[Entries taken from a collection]
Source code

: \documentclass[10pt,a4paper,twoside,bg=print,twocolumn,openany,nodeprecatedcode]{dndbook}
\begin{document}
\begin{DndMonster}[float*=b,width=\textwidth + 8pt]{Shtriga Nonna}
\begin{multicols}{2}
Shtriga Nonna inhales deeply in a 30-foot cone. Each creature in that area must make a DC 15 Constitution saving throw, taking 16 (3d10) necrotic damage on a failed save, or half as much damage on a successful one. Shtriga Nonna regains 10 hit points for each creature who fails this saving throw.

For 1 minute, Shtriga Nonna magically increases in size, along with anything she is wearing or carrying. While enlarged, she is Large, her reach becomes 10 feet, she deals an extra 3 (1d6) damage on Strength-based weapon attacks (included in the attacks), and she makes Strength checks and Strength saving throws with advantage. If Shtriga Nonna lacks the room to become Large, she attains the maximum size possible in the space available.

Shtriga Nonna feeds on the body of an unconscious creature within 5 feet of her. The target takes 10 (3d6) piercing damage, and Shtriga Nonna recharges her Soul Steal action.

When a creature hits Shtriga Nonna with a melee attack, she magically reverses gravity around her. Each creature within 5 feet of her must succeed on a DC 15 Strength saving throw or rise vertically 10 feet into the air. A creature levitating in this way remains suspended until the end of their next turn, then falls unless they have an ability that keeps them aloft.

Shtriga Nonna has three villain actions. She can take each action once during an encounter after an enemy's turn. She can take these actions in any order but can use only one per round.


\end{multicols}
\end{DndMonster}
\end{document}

■ What is needed:
Search the entries for "begin" and show every line that has it.

■ Response area:
\begin{document}
\begin{DndMonster}[float*=b,width=\textwidth + 8pt]{Shtriga Nonna}
\begin{multicols}{2}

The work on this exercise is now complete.